PROBLEM DETAILS :: When a line below contains the word "mathcal", it counts toward the total; give that total and nothing besides.

*** Begin section ***

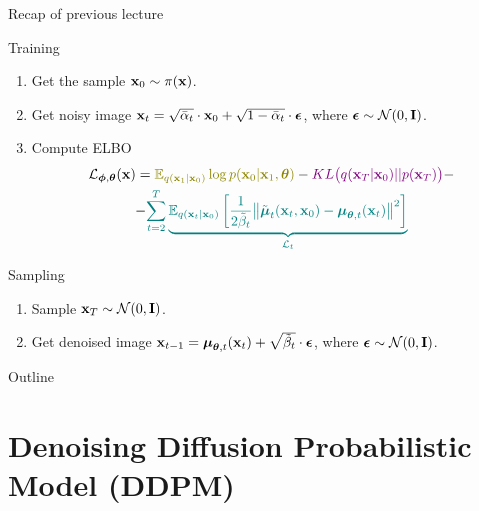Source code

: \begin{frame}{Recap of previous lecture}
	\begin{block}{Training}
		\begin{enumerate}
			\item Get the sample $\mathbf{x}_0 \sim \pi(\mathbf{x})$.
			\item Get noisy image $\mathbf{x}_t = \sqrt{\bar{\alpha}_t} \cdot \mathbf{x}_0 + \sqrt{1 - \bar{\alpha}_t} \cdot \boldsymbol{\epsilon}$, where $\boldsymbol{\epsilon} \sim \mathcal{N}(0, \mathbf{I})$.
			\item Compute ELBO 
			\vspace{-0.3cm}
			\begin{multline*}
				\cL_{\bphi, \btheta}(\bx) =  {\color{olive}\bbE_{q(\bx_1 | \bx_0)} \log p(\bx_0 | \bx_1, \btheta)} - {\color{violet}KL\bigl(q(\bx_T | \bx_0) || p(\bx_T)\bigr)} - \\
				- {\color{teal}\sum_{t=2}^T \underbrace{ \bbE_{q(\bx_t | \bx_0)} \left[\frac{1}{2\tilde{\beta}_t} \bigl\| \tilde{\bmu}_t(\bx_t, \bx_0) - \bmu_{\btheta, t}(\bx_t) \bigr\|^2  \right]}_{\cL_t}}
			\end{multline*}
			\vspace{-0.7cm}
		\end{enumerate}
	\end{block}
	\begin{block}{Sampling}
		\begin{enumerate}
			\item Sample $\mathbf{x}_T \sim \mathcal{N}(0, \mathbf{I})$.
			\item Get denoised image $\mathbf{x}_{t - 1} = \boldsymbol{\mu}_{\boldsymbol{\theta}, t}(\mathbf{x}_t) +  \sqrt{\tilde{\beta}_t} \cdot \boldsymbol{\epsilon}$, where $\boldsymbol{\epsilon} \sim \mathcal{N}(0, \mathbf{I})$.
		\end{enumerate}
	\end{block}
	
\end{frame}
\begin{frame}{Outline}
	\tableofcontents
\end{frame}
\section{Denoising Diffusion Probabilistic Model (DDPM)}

*** End section ***

TASK OUTPUT :: 3